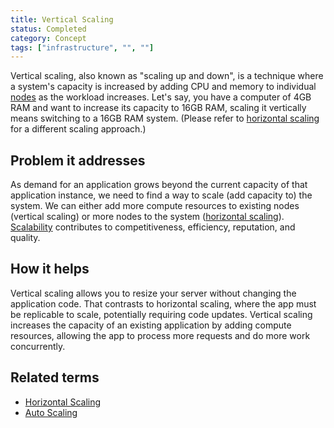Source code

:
 ```yaml
---
title: Vertical Scaling
status: Completed
category: Concept
tags: ["infrastructure", "", ""]
---
```



Vertical scaling, also known as "scaling up and down", is a technique where 
a system's capacity is increased by adding CPU and memory to individual [nodes](/nodes/) as the workload increases. 
Let's say, you have a computer of 4GB RAM and want to increase its capacity to 16GB RAM, 
scaling it vertically means switching to a 16GB RAM system. 
(Please refer to [horizontal scaling](/horizontal-scaling/) for a different scaling approach.)

## Problem it addresses

As demand for an application grows beyond the current capacity of that application instance, 
we need to find a way to scale (add capacity to) the system. 
We can either add more compute resources to existing nodes (vertical scaling) 
or more nodes to the system ([horizontal scaling](/horizontal-scaling/)). 
[Scalability](/scalability/) contributes to competitiveness, efficiency, reputation, and quality.

## How it helps

Vertical scaling allows you to resize your server without changing the application code. 
That contrasts to horizontal scaling, where the app must be replicable to scale, potentially requiring code updates. 
Vertical scaling increases the capacity of an existing application by 
adding compute resources, allowing the app to process more requests and do more work concurrently.

## Related terms

* [Horizontal Scaling](/horizontal-scaling/)
* [Auto Scaling](/auto-scaling/)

+---+

Instructions for the task —
In the reply, each line of the data must appear exactly as written, and no picture may appear.

Output of the exercise —
Source code

:
 ```yaml
---
title: Vertical Scaling
status: Completed
category: Concept
tags: ["infrastructure", "", ""]
---
```



Vertical scaling, also known as "scaling up and down", is a technique where 
a system's capacity is increased by adding CPU and memory to individual [nodes](/nodes/) as the workload increases. 
Let's say, you have a computer of 4GB RAM and want to increase its capacity to 16GB RAM, 
scaling it vertically means switching to a 16GB RAM system. 
(Please refer to [horizontal scaling](/horizontal-scaling/) for a different scaling approach.)

## Problem it addresses

As demand for an application grows beyond the current capacity of that application instance, 
we need to find a way to scale (add capacity to) the system. 
We can either add more compute resources to existing nodes (vertical scaling) 
or more nodes to the system ([horizontal scaling](/horizontal-scaling/)). 
[Scalability](/scalability/) contributes to competitiveness, efficiency, reputation, and quality.

## How it helps

Vertical scaling allows you to resize your server without changing the application code. 
That contrasts to horizontal scaling, where the app must be replicable to scale, potentially requiring code updates. 
Vertical scaling increases the capacity of an existing application by 
adding compute resources, allowing the app to process more requests and do more work concurrently.

## Related terms

* [Horizontal Scaling](/horizontal-scaling/)
* [Auto Scaling](/auto-scaling/)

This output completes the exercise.